First, it takes some hours of hands-on flying, when the hobbyist works the remote controls and learns how to fly a model airplane, and what earth looks like a few hundred metres up in the sky.

Once you can do that, responsibly and competently, it’s time sit down and strap on the goggles.

That’s when you learn what it’s like to be a drone.

With the live video feed from the drone’s camera showing on the goggles, drone pilots enter another world.

You have to sit down when doing so because you can get dizzy following the flight path and the sharp turns and dizzying ascents and descents.

It’s called first-person view, and it’s the latest trend in the hobby world of radio-controlled aircraft.

Flying a model without video “gets old really quickly,” says hobbyist Jonathan Reichert.

“Then you put the goggles on you see all kinds of really cool stuff.

“I put the goggles on and started creeping into the trees, oh man, it’s an unreal experience.”

Flying with first-person view, or video piloting, allows close-up views of objects that a ground-bound pilot could never hope to see.

One time, Reichert was able to hover up to an eagle in a tree-top for a close-up view.

In another recent video he posted on his YouTube channel, he flew his drone above fog patches to capture awesome shots of Maple Ridge scenery.

And with the advantage of live video feed, it’s much easier to judge depth perception and avoid crashing into objects.

Reichert has been flying remote control model airplanes for about four years and has about 20 planes.

He now has two drones, too. But still splits his time equally between the airplanes and drones.

One of his favourite model airplanes is a DC-3, decked out in wartime colours as used during the D-Day invasion in June 1944.

Another is favourite is a model of a Super Cub Bush Plane.

“The full-sized ones can land on the tops of mountains.”

He’s only been flying drones, which zip around in any direction, up and down, forwards and backwards, like a UFO, for about a year.

One of his two drones is a quad-copter, in the 450 category, an alien-looking contraption that has four motors that separately power four carbon-fibre propellers.

The central processing unit decides how much power goes to each engine, which controls direction. The remote control device controls the computer.

There are few moving parts.

“What you see is what you get,” Reichert says.

With the radio and drone combined, the total cost for a beginner is about $500.

Reichert says the drone’s range is about 40 kilometres, using video piloting.

Doubling up on the battery pack can increase flying time to about 18 minutes.

Attaching a gimble to the underside can allow him to use a Go-Pro video camera for greater picture quality.

The hobby’s low costs could be why many pilots crash their drones by overflying their abilities before mastering the basics.

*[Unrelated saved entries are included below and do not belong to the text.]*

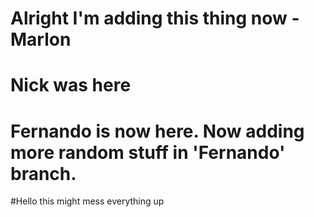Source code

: # Alright I'm adding this thing now -Marlon
# Nick was here
# Fernando is now here. Now adding more random stuff in 'Fernando' branch.




#Hello this might mess everything up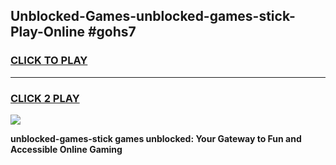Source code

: 
## Unblocked-Games-unblocked-games-stick-Play-Online #gohs7
<h3>
<a href="https://news.freeplayer.one?title=unblocked-games-stick&ref=3">CLICK TO PLAY</a></h3>
<hr>

<h3>
<a href="https://news.freeplayer.one?title=unblocked-games-stick&ref=3">CLICK 2 PLAY</a>
  
</h3>

<a href="https://news.freeplayer.one?title=unblocked-games-stick&ref=3"><img src="https://clearcache.store/games.png"></a>


**unblocked-games-stick games unblocked: Your Gateway to Fun and Accessible Online Gaming**
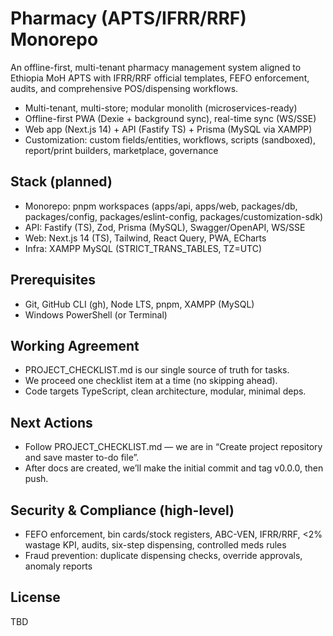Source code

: ﻿# Pharmacy (APTS/IFRR/RRF) Monorepo

An offline-first, multi-tenant pharmacy management system aligned to Ethiopia MoH APTS with IFRR/RRF official templates, FEFO enforcement, audits, and comprehensive POS/dispensing workflows.

- Multi-tenant, multi-store; modular monolith (microservices-ready)
- Offline-first PWA (Dexie + background sync), real-time sync (WS/SSE)
- Web app (Next.js 14) + API (Fastify TS) + Prisma (MySQL via XAMPP)
- Customization: custom fields/entities, workflows, scripts (sandboxed), report/print builders, marketplace, governance

## Stack (planned)
- Monorepo: pnpm workspaces (apps/api, apps/web, packages/db, packages/config, packages/eslint-config, packages/customization-sdk)
- API: Fastify (TS), Zod, Prisma (MySQL), Swagger/OpenAPI, WS/SSE
- Web: Next.js 14 (TS), Tailwind, React Query, PWA, ECharts
- Infra: XAMPP MySQL (STRICT_TRANS_TABLES, TZ=UTC)

## Prerequisites
- Git, GitHub CLI (gh), Node LTS, pnpm, XAMPP (MySQL)
- Windows PowerShell (or Terminal)

## Working Agreement
- PROJECT_CHECKLIST.md is our single source of truth for tasks.
- We proceed one checklist item at a time (no skipping ahead).
- Code targets TypeScript, clean architecture, modular, minimal deps.

## Next Actions
- Follow PROJECT_CHECKLIST.md — we are in “Create project repository and save master to-do file”.
- After docs are created, we’ll make the initial commit and tag v0.0.0, then push.

## Security & Compliance (high-level)
- FEFO enforcement, bin cards/stock registers, ABC-VEN, IFRR/RRF, <2% wastage KPI, audits, six-step dispensing, controlled meds rules
- Fraud prevention: duplicate dispensing checks, override approvals, anomaly reports

## License
TBD
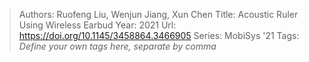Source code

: > Authors: Ruofeng Liu, Wenjun Jiang, Xun Chen
> Title: Acoustic Ruler Using Wireless Earbud
> Year: 2021
> Url: https://doi.org/10.1145/3458864.3466905
> Series: MobiSys '21
> Tags: *Define your own tags here, separate by comma*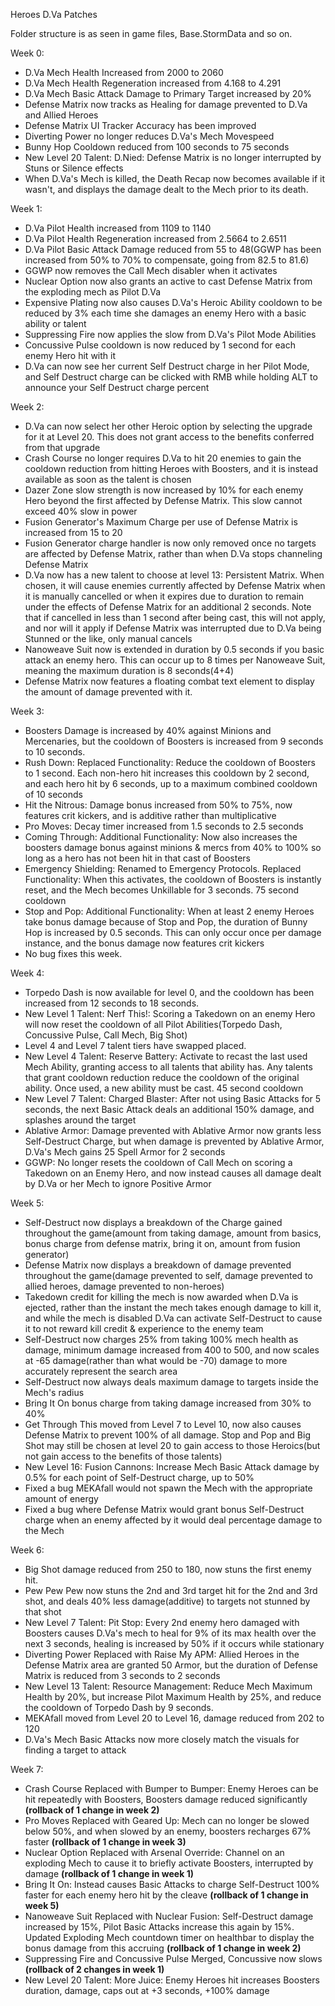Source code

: Heroes D.Va Patches

Folder structure is as seen in game files, Base.StormData and so on.

Week 0:

  * D.Va Mech Health Increased from 2000 to 2060  
  * D.Va Mech Health Regeneration increased from 4.168 to 4.291  
  * D.Va Mech Basic Attack Damage to Primary Target increased by 20%  
  * Defense Matrix now tracks as Healing for damage prevented to D.Va and Allied Heroes  
  * Defense Matrix UI Tracker Accuracy has been improved  
  * Diverting Power no longer reduces D.Va's Mech Movespeed  
  * Bunny Hop Cooldown reduced from 100 seconds to 75 seconds  
  * New Level 20 Talent: D.Nied: Defense Matrix is no longer interrupted by Stuns or Silence effects  
  * When D.Va's Mech is killed, the Death Recap now becomes available if it wasn't, and displays the damage dealt to the Mech prior to its death.  

Week 1:

  * D.Va Pilot Health increased from 1109 to 1140  
  * D.Va Pilot Health Regeneration increased from 2.5664 to 2.6511  
  * D.Va Pilot Basic Attack Damage reduced from 55 to 48(GGWP has been increased from 50% to 70% to compensate, going from 82.5 to 81.6)  
  * GGWP now removes the Call Mech disabler when it activates  
  * Nuclear Option now also grants an active to cast Defense Matrix from the exploding mech as Pilot D.Va  
  * Expensive Plating now also causes D.Va's Heroic Ability cooldown to be reduced by 3% each time she damages an enemy Hero with a basic ability or talent  
  * Suppressing Fire now applies the slow from D.Va's Pilot Mode Abilities  
  * Concussive Pulse cooldown is now reduced by 1 second for each enemy Hero hit with it  
  * D.Va can now see her current Self Destruct charge in her Pilot Mode, and Self Destruct charge can be clicked with RMB while holding ALT to announce your Self Destruct charge percent  

Week 2:

  * D.Va can now select her other Heroic option by selecting the upgrade for it at Level 20. This does not grant access to the benefits conferred from that upgrade  
  * Crash Course no longer requires D.Va to hit 20 enemies to gain the cooldown reduction from hitting Heroes with Boosters, and it is instead available as soon as the talent is chosen  
  * Dazer Zone slow strength is now increased by 10% for each enemy Hero beyond the first affected by Defense Matrix. This slow cannot exceed 40% slow in power  
  * Fusion Generator's Maximum Charge per use of Defense Matrix is increased from 15 to 20  
  * Fusion Generator charge handler is now only removed once no targets are affected by Defense Matrix, rather than when D.Va stops channeling Defense Matrix  
  * D.Va now has a new talent to choose at level 13: Persistent Matrix. When chosen, it will cause enemies currently affected by Defense Matrix when it is manually cancelled or when it expires due to duration to remain under the effects of Defense Matrix for an additional 2 seconds. Note that if cancelled in less than 1 second after being cast, this will not apply, and nor will it apply if Defense Matrix was interrupted due to D.Va being Stunned or the like, only manual cancels  
  * Nanoweave Suit now is extended in duration by 0.5 seconds if you basic attack an enemy hero. This can occur up to 8 times per Nanoweave Suit, meaning the maximum duration is 8 seconds(4+4)  
  * Defense Matrix now features a floating combat text element to display the amount of damage prevented with it.  

Week 3:

  * Boosters Damage is increased by 40% against Minions and Mercenaries, but the cooldown of Boosters is increased from 9 seconds to 10 seconds.  
  * Rush Down: Replaced Functionality: Reduce the cooldown of Boosters to 1 second. Each non-hero hit increases this cooldown by 2 second, and each hero hit by 6 seconds, up to a maximum combined cooldown of 10 seconds  
  * Hit the Nitrous: Damage bonus increased from 50% to 75%, now features crit kickers, and is additive rather than multiplicative  
  * Pro Moves: Decay timer increased from 1.5 seconds to 2.5 seconds  
  * Coming Through: Additional Functionality: Now also increases the boosters damage bonus against minions & mercs from 40% to 100% so long as a hero has not been hit in that cast of Boosters  
  * Emergency Shielding: Renamed to Emergency Protocols. Replaced Functionality: When this activates, the cooldown of Boosters is instantly reset, and the Mech becomes Unkillable for 3 seconds. 75 second cooldown  
  * Stop and Pop: Additional Functionality: When at least 2 enemy Heroes take bonus damage because of Stop and Pop, the duration of Bunny Hop is increased by 0.5 seconds. This can only occur once per damage instance, and the bonus damage now features crit kickers  
  * No bug fixes this week.
  
Week 4:

  * Torpedo Dash is now available for level 0, and the cooldown has been increased from 12 seconds to 18 seconds.
  * New Level 1 Talent: Nerf This!: Scoring a Takedown on an enemy Hero will now reset the cooldown of all Pilot Abilities(Torpedo Dash, Concussive Pulse, Call Mech, Big Shot)
  * Level 4 and Level 7 talent tiers have swapped placed.
  * New Level 4 Talent: Reserve Battery: Activate to recast the last used Mech Ability, granting access to all talents that ability has. Any talents that grant cooldown reduction reduce the cooldown of the original ability. Once used, a new ability must be cast. 45 second cooldown
  * New Level 7 Talent: Charged Blaster: After not using Basic Attacks for 5 seconds, the next Basic Attack deals an additional 150% damage, and splashes around the target
  * Ablative Armor: Damage prevented with Ablative Armor now grants less Self-Destruct Charge, but when damage is prevented by Ablative Armor, D.Va's Mech gains 25 Spell Armor for 2 seconds
  * GGWP: No longer resets the cooldown of Call Mech on scoring a Takedown on an Enemy Hero, and now instead causes all damage dealt by D.Va or her Mech to ignore Positive Armor

Week 5:

  * Self-Destruct now displays a breakdown of the Charge gained throughout the game(amount from taking damage, amount from basics, bonus charge from defense matrix, bring it on, amount from fusion generator)
  * Defense Matrix now displays a breakdown of damage prevented throughout the game(damage prevented to self, damage prevented to allied heroes, damage prevented to non-heroes)
  * Takedown credit for killing the mech is now awarded when D.Va is ejected, rather than the instant the mech takes enough damage to kill it, and while the mech is disabled D.Va can activate Self-Destruct to cause it to not reward kill credit & experience to the enemy team
  * Self-Destruct now charges 25% from taking 100% mech health as damage, minimum damage increased from 400 to 500, and now scales at -65 damage(rather than what would be -70) damage to more accurately represent the search area
  * Self-Destruct now always deals maximum damage to targets inside the Mech's radius
  * Bring It On bonus charge from taking damage increased from 30% to 40%
  * Get Through This moved from Level 7 to Level 10, now also causes Defense Matrix to prevent 100% of all damage. Stop and Pop and Big Shot may still be chosen at level 20 to gain access to those Heroics(but not gain access to the benefits of those talents)
  * New Level 16: Fusion Cannons: Increase Mech Basic Attack damage by 0.5% for each point of Self-Destruct charge, up to 50%
  * Fixed a bug MEKAfall would not spawn the Mech with the appropriate amount of energy
  * Fixed a bug where Defense Matrix would grant bonus Self-Destruct charge when an enemy affected by it would deal percentage damage to the Mech

Week 6:

  * Big Shot damage reduced from 250 to 180, now stuns the first enemy hit.
  * Pew Pew Pew now stuns the 2nd and 3rd target hit for the 2nd and 3rd shot, and deals 40% less damage(additive) to targets not stunned by that shot
  * New Level 7 Talent: Pit Stop: Every 2nd enemy hero damaged with Boosters causes D.Va's mech to heal for 9% of its max health over the next 3 seconds, healing is increased by 50% if it occurs while stationary
  * Diverting Power Replaced with Raise My APM: Allied Heroes in the Defense Matrix area are granted 50 Armor, but the duration of Defense Matrix is reduced from 3 seconds to 2 seconds
  * New Level 13 Talent: Resource Management: Reduce Mech Maximum Health by 20%, but increase Pilot Maximum Health by 25%, and reduce the cooldown of Torpedo Dash by 9 seconds.
  * MEKAfall moved from Level 20 to Level 16, damage reduced from 202 to 120
  * D.Va's Mech Basic Attacks now more closely match the visuals for finding a target to attack

Week 7:

  * Crash Course Replaced with Bumper to Bumper: Enemy Heroes can be hit repeatedly with Boosters, Boosters damage reduced significantly **(rollback of 1 change in week 2)**
  * Pro Moves Replaced with Geared Up: Mech can no longer be slowed below 50%, and when slowed by an enemy, boosters recharges 67% faster **(rollback of 1 change in week 3)**
  * Nuclear Option Replaced with Arsenal Override: Channel on an exploding Mech to cause it to briefly activate Boosters, interrupted by damage **(rollback of 1 change in week 1)**
  * Bring It On: Instead causes Basic Attacks to charge Self-Destruct 100% faster for each enemy hero hit by the cleave **(rollback of 1 change in week 5)**
  * Nanoweave Suit Replaced with Nuclear Fusion: Self-Destruct damage increased by 15%, Pilot Basic Attacks increase this again by 15%. Updated Exploding Mech countdown timer on healthbar to display the bonus damage from this accruing **(rollback of 1 change in week 2)**
  * Suppressing Fire and Concussive Pulse Merged, Concussive now slows **(rollback of 2 changes in week 1)**
  * New Level 20 Talent: More Juice: Enemy Heroes hit increases Boosters duration, damage, caps out at +3 seconds, +100% damage
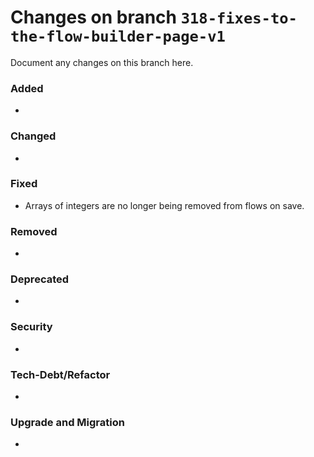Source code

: # Changes on branch `318-fixes-to-the-flow-builder-page-v1`
Document any changes on this branch here.
### Added
- 

### Changed
- 

### Fixed
- Arrays of integers are no longer being removed from flows on save. 

### Removed
- 

### Deprecated
- 

### Security
- 

### Tech-Debt/Refactor
- 

### Upgrade and Migration
- 
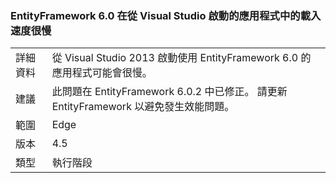 ### <a name="entityframework-60-loads-very-slowly-in-apps-launched-from-visual-studio"></a>EntityFramework 6.0 在從 Visual Studio 啟動的應用程式中的載入速度很慢

|   |   |
|---|---|
|詳細資料|從 Visual Studio 2013 啟動使用 EntityFramework 6.0 的應用程式可能會很慢。|
|建議|此問題在 EntityFramework 6.0.2 中已修正。 請更新 EntityFramework 以避免發生效能問題。|
|範圍|Edge|
|版本|4.5|
|類型|執行階段|

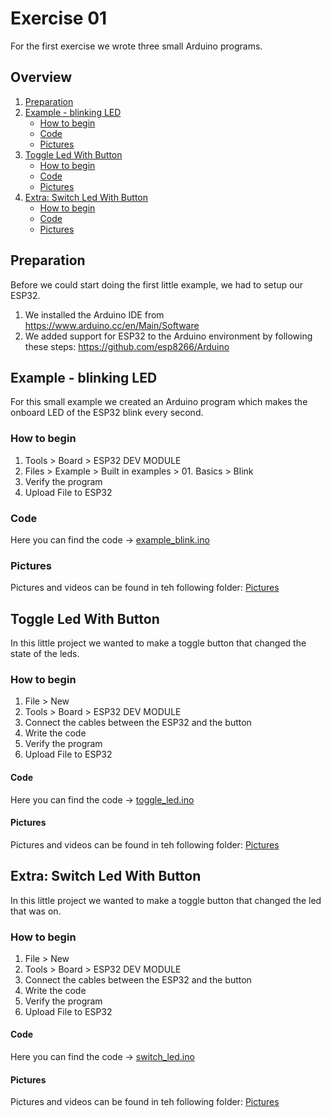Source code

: # Exercise 01
For the first exercise we wrote three small Arduino programs.

## Overview
1. [Preparation](/Teamfolder/Group1/exercises/exercise01/README.md#preparation)
2. [Example - blinking LED](/Teamfolder/Group1/exercises/exercise01/README.md#example---blinking-led)
	- [How to begin](/Teamfolder/Group1/exercises/exercise01/README.md#how-to-begin)
	- [Code](/Teamfolder/Group1/exercises/exercise01/README.md#code)
	- [Pictures](/Teamfolder/Group1/exercises/exercise01/README.md#pictures)
3. [Toggle Led With Button](/Teamfolder/Group1/exercises/exercise01/README.md#toggle-led-with-button)
	- [How to begin](/Teamfolder/Group1/exercises/exercise01/README.md#how-to-begin)
	- [Code](/Teamfolder/Group1/exercises/exercise01/README.md#code-1)
	- [Pictures](/Teamfolder/Group1/exercises/exercise01/README.md#pictures-1)
4. [Extra: Switch Led With Button](/Teamfolder/Group1/exercises/exercise01/README.md#extra-switch-led-with-button)
	- [How to begin](/Teamfolder/Group1/exercises/exercise01/README.md#how-to-begin-2)
	- [Code](/Teamfolder/Group1/exercises/exercise01/README.md#code-2)
	- [Pictures](/Teamfolder/Group1/exercises/exercise01/README.md#pictures-2)	



## Preparation
Before we could start doing the first little example, we had to setup our ESP32.
1. We installed the Arduino IDE from https://www.arduino.cc/en/Main/Software
2. We added support for ESP32 to the Arduino environment by following these steps: https://github.com/esp8266/Arduino

## Example - blinking LED
For this small example we created an Arduino program which makes the onboard LED of the ESP32 blink every second.

### How to begin
1. Tools > Board > ESP32 DEV MODULE
2. Files > Example > Built in examples > 01. Basics > Blink
3. Verify the program
4. Upload File to ESP32

### Code
Here you can find the code -> [example_blink.ino](/Teamfolder/Group1/exercises/exercise01/Blink)

### Pictures
Pictures and videos can be found in teh following folder:
[Pictures](/Teamfolder/Group1/pictures/exercise01/Blink)

## Toggle Led With Button
In this little project we wanted to make a toggle button that changed the state of the leds.

### How to begin
1. File > New
1. Tools > Board > ESP32 DEV MODULE
3. Connect the cables between the ESP32 and the button
2. Write the code
3. Verify the program
4. Upload File to ESP32

#### Code
Here you can find the code -> [toggle_led.ino](/Teamfolder/Group1/exercises/exercise01/Toggle_led_with_button/)

#### Pictures
Pictures and videos can be found in teh following folder:
[Pictures](/Teamfolder/Group1/pictures/exercise01/Toggle_led_with_button/)

## Extra: Switch Led With Button
In this little project we wanted to make a toggle button that changed the led that was on.

### How to begin
1. File > New
1. Tools > Board > ESP32 DEV MODULE
3. Connect the cables between the ESP32 and the button
2. Write the code
3. Verify the program
4. Upload File to ESP32

#### Code
Here you can find the code -> [switch_led.ino](/Teamfolder/Group1/exercises/exercise01/Switch_led_with_button/)

#### Pictures
Pictures and videos can be found in teh following folder:
[Pictures](/Teamfolder/Group1/pictures/exercise01/Switch_led_with_button/)

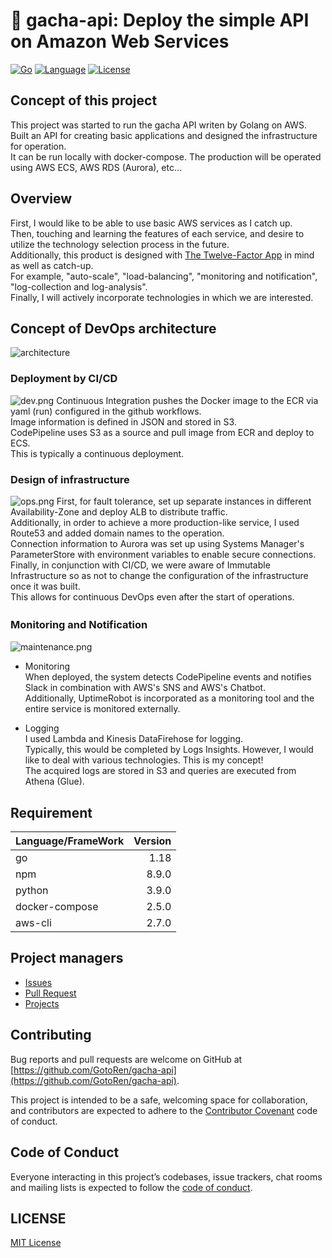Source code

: # 🏃 gacha-api: Deploy the simple API on Amazon Web Services

[![Go](https://github.com/GotoRen/gacha-api/actions/workflows/go.yml/badge.svg)](https://github.com/GotoRen/gacha-api/actions/workflows/go.yml)
[![Language](https://img.shields.io/badge/Go-1.18.0-blue.svg)](https://github.com/GotoRen/gacha-api)
[![License](https://img.shields.io/badge/license-MIT-blue.svg)](https://opensource.org/licenses/MIT)
## Concept of this project
This project was started to run the gacha API writen by Golang on AWS.<br>
Built an API for creating basic applications and designed the infrastructure for operation.<br>
It can be run locally with docker-compose. The production will be operated using AWS ECS, AWS RDS (Aurora), etc...<br>

## Overview
First, I would like to be able to use basic AWS services as I catch up.<br>
Then, touching and learning the features of each service, and desire to utilize the technology selection process in the future.<br>
Additionally, this product is designed with [The Twelve-Factor App](https://12factor.net/) in mind as well as catch-up.<br>
For example, "auto-scale", "load-balancing", "monitoring and notification", "log-collection and log-analysis".<br>
Finally, I will actively incorporate technologies in which we are interested.<br>

## Concept of DevOps architecture
![architecture](https://user-images.githubusercontent.com/63791288/113522998-0c822200-95e0-11eb-851a-ee61c69076f1.png)

### Deployment by CI/CD
![dev.png](https://user-images.githubusercontent.com/63791288/168437418-e4a88f98-888d-4005-b357-98f1ac04a547.png)
Continuous Integration pushes the Docker image to the ECR via yaml (run) configured in the github workflows.<br>
Image information is defined in JSON and stored in S3.<br>
CodePipeline uses S3 as a source and pull image from ECR and deploy to ECS.<br>
This is typically a continuous deployment.<br>

### Design of infrastructure
![ops.png](https://user-images.githubusercontent.com/63791288/168437521-9f775beb-e281-48e2-82ce-0032d699f666.png)
First, for fault tolerance, set up separate instances in different Availability-Zone and deploy ALB to distribute traffic.<br>
Additionally, in order to achieve a more production-like service, I used Route53 and added domain names to the operation.<br>
Connection information to Aurora was set up using Systems Manager's ParameterStore with environment variables to enable secure connections.<br>
Finally, in conjunction with CI/CD, we were aware of Immutable Infrastructure so as not to change the configuration of the infrastructure once it was built.<br>
This allows for continuous DevOps even after the start of operations.<br>

### Monitoring and Notification　
![maintenance.png](https://user-images.githubusercontent.com/63791288/168437532-a7ae8bf1-fd62-48f5-948e-f306f6a133a5.png)
- Monitoring<br>
When deployed, the system detects CodePipeline events and notifies Slack in combination with AWS's SNS and AWS's Chatbot.<br>
Additionally, UptimeRobot is incorporated as a monitoring tool and the entire service is monitored externally.<br>

- Logging<br>
I used Lambda and Kinesis DataFirehose for logging.<br>
Typically, this would be completed by Logs Insights. However, I would like to deal with various technologies. This is my concept!<br>
The acquired logs are stored in S3 and queries are executed from Athena (Glue).<br>

## Requirement

| Language/FrameWork | Version |
| :------------------ | ---------: |
| go                  |       1.18 |
| npm                 |      8.9.0 |
| python              |      3.9.0 |
| docker-compose      |      2.5.0 |
| aws-cli             |      2.7.0 |

## Project managers
- [Issues](https://github.com/GotoRen/gacha-api/issues)
- [Pull Request](https://github.com/GotoRen/gacha-api/pulls)
- [Projects](https://github.com/GotoRen/gacha-api/projects/1)

## Contributing

Bug reports and pull requests are welcome on GitHub at [https://github.com/GotoRen/gacha-api](https://github.com/GotoRen/gacha-api).

This project is intended to be a safe, welcoming space for collaboration, and contributors are expected to adhere to the [Contributor Covenant](http://contributor-covenant.org) code of conduct.

## Code of Conduct
Everyone interacting in this project’s codebases, issue trackers, chat rooms and mailing lists is expected to follow the [code of conduct](./.github/CODE_OF_CONDUCT.md).

## LICENSE

[MIT License](./LICENSE)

Drone models were one of the hottest items this Christmas, which leads to “thousands of people crashing them on Christmas day.”

While there are no laws yet regulating drone flying, Reichert follows Transport Canada guidelines, which require drones to keep at least 150 metres from buildings, cars or people.

That’s why he does his flying in quiet areas, such as over Kanaka Creek Regional Park.

However, after getting all the required approvals, he did take to the air during Maple Ridge’s birthday celebrations last summer to record the celebrations from above.

Most people didn’t even know the drone was there.

Responsible flying is the key, he says. He’d never bring his drone close to a building, auto or person, for privacy and safety reasons.

Should a hiker encounter his drone on a trail buzzing nearby, “you’d have right to punch it out of the air and smash it to pieces.”